Banks thrive on trust, which must be built on full transparency in the communication of relevant information by the custodians of clients’ money.
When a bank fails to explain why it cannot take on new customers, there is a risk that speculative explanations are given for the motivation behind this decision. Such speculation could dent the trust that the public has in a bank.
Nikolay Storonsky, the British-Russian founder of the fintech and bank Revolut, knows how important the trust issue is for a bank.
He spoke about the importance of obtaining a full UK licence for Revolut to win consumers’ trust, telling a conference last year that “a lot of customers trust banks rather than fintechs”.
More recently, he criticised the UK regulators for delaying the issuing of a full banking licence for Revolut.
The popular app-based banking service has recently announced it is not accepting new clients from Malta “for the moment”.
A Revolut spokesperson told Times of Malta: “We have temporarily paused onboarding for customers based in Malta. Anyone wishing to create an account from Malta will be added to a waiting list.”
But the company failed to give a reason for this decision. Existing customers have not been affected by it.
Revolut’s rise as a fintech company and then a bank has been remarkably fast. It launched in 2015 as a pay-as-you-go card issuer providing low-cost foreign-exchange charges that challenged the strong market dominance of legacy banks in Europe.
The regulatory and political realities have changed substantially since 2015. Revolut now offers crypto buying and selling services in some countries. Cryptocurrencies are generally not viewed positively by banking regulators as upstart banking apps are suspected of facilitating cash launderers and fraud.
Storonsky has some Russian parentage links, which may be instigating stricter regulatory oversight in the present political situation resulting from the war in Ukraine. Revolut is reportedly closing its corporate Moscow offices and Storonsky, who has a British passport, has been unequivocal in condemning the Ukraine warfare.

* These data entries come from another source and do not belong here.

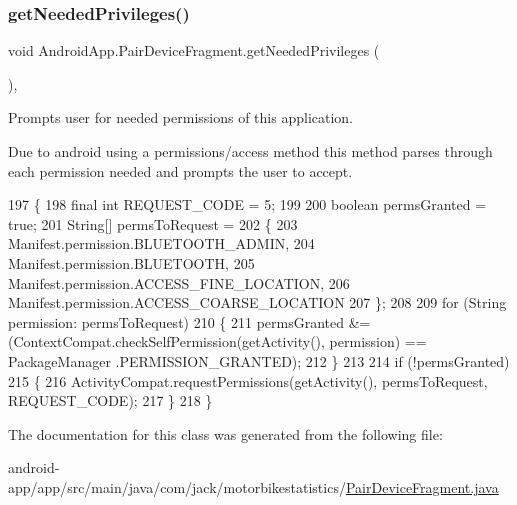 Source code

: \subsubsection{\texorpdfstring{get\+Needed\+Privileges()}{getNeededPrivileges()}}
{\footnotesize\ttfamily void Android\+App.\+Pair\+Device\+Fragment.\+get\+Needed\+Privileges (\begin{DoxyParamCaption}{ }\end{DoxyParamCaption})\hspace{0.3cm}{\ttfamily [inline]}, {\ttfamily [private]}}



Prompts user for needed permissions of this application. 

Due to android using a permissions/access method this method parses through each permission needed and prompts the user to accept. 
\begin{DoxyCode}
197     \{
198         \textcolor{keyword}{final} \textcolor{keywordtype}{int} REQUEST\_CODE = 5;
199 
200         \textcolor{keywordtype}{boolean} permsGranted = \textcolor{keyword}{true};
201         String[] permsToRequest =
202                 \{
203                         Manifest.permission.BLUETOOTH\_ADMIN,
204                         Manifest.permission.BLUETOOTH,
205                         Manifest.permission.ACCESS\_FINE\_LOCATION,
206                         Manifest.permission.ACCESS\_COARSE\_LOCATION
207                 \};
208 
209         \textcolor{keywordflow}{for} (String permission: permsToRequest)
210         \{
211             permsGranted &= (ContextCompat.checkSelfPermission(getActivity(), permission) == PackageManager
      .PERMISSION\_GRANTED);
212         \}
213 
214         \textcolor{keywordflow}{if} (!permsGranted)
215         \{
216             ActivityCompat.requestPermissions(getActivity(), permsToRequest, REQUEST\_CODE);
217         \}
218     \}
\end{DoxyCode}


The documentation for this class was generated from the following file\+:\begin{DoxyCompactItemize}
\item 
android-\/app/app/src/main/java/com/jack/motorbikestatistics/\hyperlink{_pair_device_fragment_8java}{Pair\+Device\+Fragment.\+java}\end{DoxyCompactItemize}
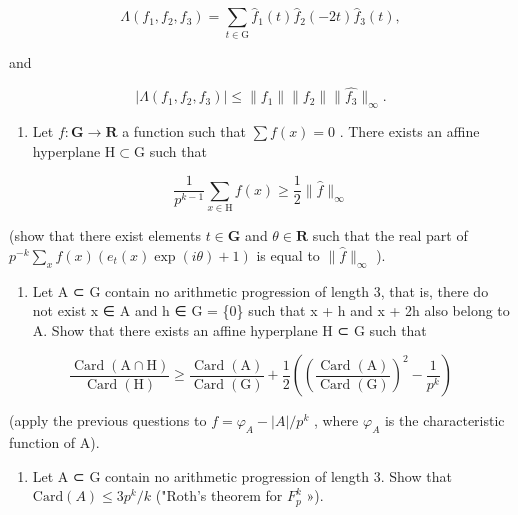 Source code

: \[
\Lambda (f _ {1}, f _ {2}, f _ {3}) = \sum_ {t \in \mathrm{G}} \widehat {f} _ {1} (t) \widehat {f} _ {2} (- 2 t) \widehat {f} _ {3} (t),
\]

and

\[
| \Lambda (f _ {1}, f _ {2}, f _ {3}) | \leqslant \| f _ {1} \| \| f _ {2} \| \| \widehat {f _ {3}} \| _ {\infty}.
\]

\begin{enumerate}
\def\labelenumi{\alph{enumi})}
\setcounter{enumi}{2}
\tightlist
\item
  Let \(f \colon \mathbf{G} \to \mathbf{R}\) a function such that \(\sum f(x) = 0\) . There exists an affine hyperplane \(\mathrm{H} \subset \mathrm{G}\) such that
\end{enumerate}

\[
\frac {1}{p ^ {k - 1}} \sum_ {x \in \mathrm{H}} f (x) \geqslant \frac {1}{2} \| \widehat {f} \| _ {\infty}
\]

(show that there exist elements \(t \in \mathbf{G}\) and \(\theta \in \mathbf{R}\) such that the real part of \(p^{-k} \sum_{x} f(x)(e_t(x) \exp(i\theta) + 1)\) is equal to \(\| \widehat{f} \|_{\infty}\) ).

\begin{enumerate}
\def\labelenumi{\alph{enumi})}
\setcounter{enumi}{3}
\tightlist
\item
  Let A ⊂ G contain no arithmetic progression of length 3, that is, there do not exist x ∈ A and h ∈ G = \{0\} such that x + h and x + 2h also belong to A. Show that there exists an affine hyperplane H ⊂ G such that
\end{enumerate}

\[
\frac {\operatorname{Card} (\mathrm{A} \cap \mathrm{H})}{\operatorname{Card} (\mathrm{H})} \geqslant \frac {\operatorname{Card} (\mathrm{A})}{\operatorname{Card} (\mathrm{G})} + \frac {1}{2} \left(\left(\frac {\operatorname{Card} (\mathrm{A})}{\operatorname{Card} (\mathrm{G})}\right) ^ {2} - \frac {1}{p ^ {k}}\right)
\]

(apply the previous questions to \(f = \varphi_{A} - |A|/p^{k}\) , where \(\varphi_{A}\) is the characteristic function of A).

\begin{enumerate}
\def\labelenumi{\alph{enumi})}
\setcounter{enumi}{4}
\tightlist
\item
  Let A ⊂ G contain no arithmetic progression of length 3. Show that \(\text{Card}(A) \leqslant 3p^{k}/k\) ("Roth's theorem for \(F_{p}^{k}\) »).
\end{enumerate}


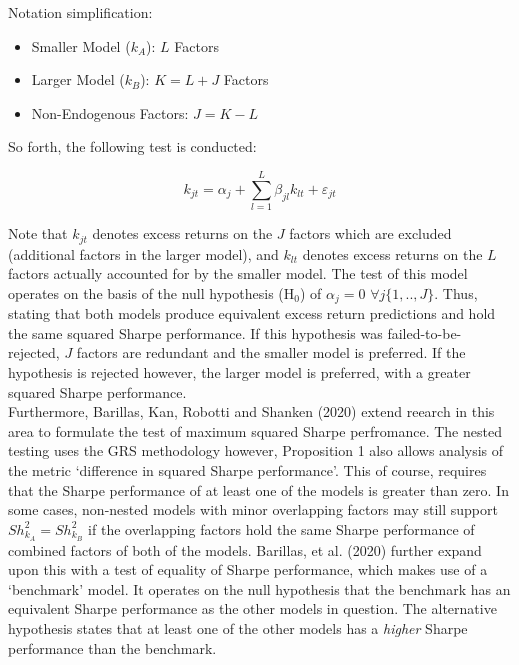 \documentclass[11pt, english]{article}
\begin{document}
        Notation simplification:

        \begin{itemize}
        \setlength\itemsep{0cm}
                \item Smaller Model ($k_{A}$): $L$ Factors
                \item Larger Model ($k_{B}$): $K=L+J$ Factors
                \item Non-Endogenous Factors: $J=K-L$
        \end{itemize}

        So forth, the following test is conducted:

        $$k_{jt}=\alpha_j+\sum_{l=1}^L\beta_{jl}k_{lt}+\varepsilon_{jt}$$

        Note that $k_{jt}$ denotes excess returns on the $J$ factors which are excluded (additional factors in the larger model), and $k_{lt}$ denotes excess returns on the $L$ factors actually accounted for by the smaller model. The test of this model operates on the basis of the null hypothesis (H$_0$) of $\alpha_j=0$ $\forall j\{1,..,J\}$. Thus, stating that both models produce equivalent excess return predictions and hold the same squared Sharpe performance. If this hypothesis was failed-to-be-rejected, $J$ factors are redundant and the smaller model is preferred. If the hypothesis is rejected however, the larger model is preferred, with a greater squared Sharpe performance.\\

        Furthermore, Barillas, Kan, Robotti and Shanken (2020) extend reearch in this area to formulate the test of maximum squared Sharpe perfromance. The nested testing uses the GRS methodology however, Proposition 1 also allows analysis of the metric `difference in squared Sharpe performance'. This of course, requires that the Sharpe performance of at least one of the models is greater than zero. In some cases, non-nested models with minor overlapping factors may still support $Sh_{k_{A}}^2=Sh_{k_{B}}^2$ if the overlapping factors hold the same Sharpe performance of combined factors of both of the models. Barillas, et al. (2020) further expand upon this with a test of equality of Sharpe performance, which makes use of a `benchmark' model. It operates on the null hypothesis that the benchmark has an equivalent Sharpe performance as the other models in question. The alternative hypothesis states that at least one of the other models has a \textit{higher} Sharpe performance than the benchmark.\\
\end{document}
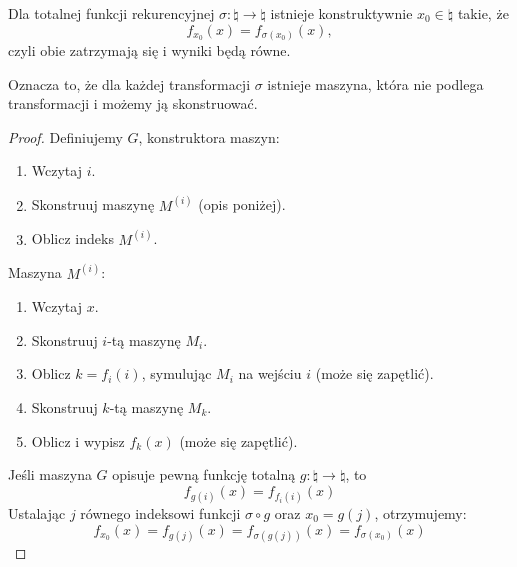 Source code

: \newpage
\begin{theorem}
    Dla totalnej funkcji rekurencyjnej \(\sigma: \natural \to \natural\) istnieje konstruktywnie \(x_0 \in \natural\) takie, że 
    \[ f_{x_0}(x) = f_{\sigma(x_0)}(x), \]
    czyli obie zatrzymają się i wyniki będą równe.
\end{theorem}
Oznacza to, że dla każdej transformacji \(\sigma\) istnieje maszyna, która nie podlega transformacji i możemy ją skonstruować.
\begin{proof}
    Definiujemy \(G\), konstruktora maszyn:
    \begin{enumerate}
    \singlespacing
        \item Wczytaj \(i\).
        \item Skonstruuj maszynę \(M^{(i)}\) (opis poniżej).
        \item Oblicz indeks \(M^{(i)}\).
    \end{enumerate}
    Maszyna \(M^{(i)}\):
    \begin{enumerate}
    \singlespacing
        \item Wczytaj \(x\).
        \item Skonstruuj \(i\)-tą maszynę \(M_i\).
        \item Oblicz \(k = f_i(i)\), symulując \(M_i\) na wejściu \(i\) (może się zapętlić).
        \item Skonstruuj \(k\)-tą maszynę \(M_k\).
        \item Oblicz i wypisz \(f_k(x)\) (może się zapętlić).
    \end{enumerate}
    
    Jeśli maszyna \(G\) opisuje pewną funkcję totalną \(g: \natural \to \natural\), to
    \[ f_{g(i)}(x) = f_{f_i(i)}(x) \]
    Ustalając \(j\) równego indeksowi funkcji \(\sigma \circ g \) oraz \(x_0 = g(j)\), otrzymujemy:
    \[ f_{x_0}(x) = f_{g(j)}(x) = f_{\sigma(g(j))}(x) = f_{\sigma(x_0)}(x) \]
\end{proof} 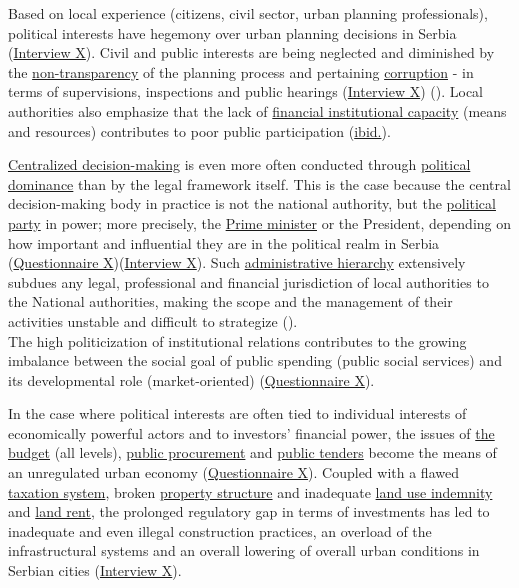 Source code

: \documentclass[11pt]{report}
\begin{document}
{{{{\begin{itemize}
Based on local experience (citizens, civil sector, urban planning professionals), political interests have hegemony over urban planning decisions in Serbia (\href{InterviewX}{Interview X}).
Civil and public interests are being neglected and diminished by the \underline{non-transparency} of the planning process and pertaining \underline{corruption} - in terms of supervisions, inspections and public hearings (\href{InterviewX}{Interview X})
(\href{ref}{\citealt{ministarstvo_prostora_urbani_2014}}).
Local authorities also emphasize that the lack of \underline{financial institutional capacity} (means and resources) contributes to poor public participation (\href{ref}{ibid.}).

\underline{Centralized decision-making} is even more often conducted through \underline{political dominance} than by the legal framework itself.
This is the case because the central decision-making body in practice is not the national authority, but the \underline{political party} in power;
more precisely, the  \underline{Prime minister} or the President, depending on how important and influential they are in the political realm in Serbia (\href{Questionnaire Experts Post-socialist}{Questionnaire X})(\href{InterviewX}{Interview X}).
Such \underline{administrative hierarchy} extensively subdues any legal, professional and financial jurisdiction of local authorities to the National authorities, making the scope and the management of their activities unstable and difficult to strategize (\href{Vujosevic}{\citealt{vujosevic_novi_2012}}).
\\
The high politicization of institutional relations contributes to the growing imbalance between the social goal of public spending (public social services) and its developmental role (market-oriented) (\href{Questionnaire Experts Post-socialist}{Questionnaire X}).

In the case where political interests are often tied to individual interests of economically powerful actors and to investors' financial power, the issues of \underline{the budget} (all levels), \underline{public procurement} and \underline{public tenders} become the means of an unregulated urban economy (\href{Questionnaire Experts Post-socialist}{Questionnaire X}).%
Coupled with a flawed \underline{taxation system}, broken \underline{property structure} and inadequate \underline{land use indemnity} and \underline{land rent}, the prolonged regulatory gap in terms of investments has led to inadequate and even illegal construction practices, an overload of the infrastructural systems and an overall lowering of overall urban conditions in Serbian cities (\href{InterviewX}{Interview X}).


\end{itemize}}}}}
\end{document}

While Revolut can operate in the EU thanks to its licence issued by Lithuania, the UK Financial Conduct Authority has still not given a full banking licence to the company.
It wants to ensure that Revolut has proper compliance and fraud-busting instruments for a totally licensed financial institution. This is a costly and onerous responsibility for a financial operator that run a low-cost business model.
Malta’s regulatory challenges in the last few years have been extensively discussed in local and international political and institutional fora. The FATF greylisting issue may be formally behind us but this does not mean that Malta’s tarnished reputation in enforcing anti-money laundering regulations has been wiped clean.
Revolut must communicate better with its existing and potential customers to gain the local community’s complete trust. The Malta Financial Services Authority, the local banking regulator, is unlikely to explain why the challenger bank is “temporarily” refusing to take on local customers.
Local private and business customers should not expect that any new banking operator like Revolut will be more lax in enforcing strict customer onboarding regulations that apply to all licensed banks in the EU.
Still, Revolut, as indeed all other financial services operators, should be more transparent in their communication styles when explaining the operational decisions that impact the service to their customers.
Only in this way can speculative theories be nipped in the bud.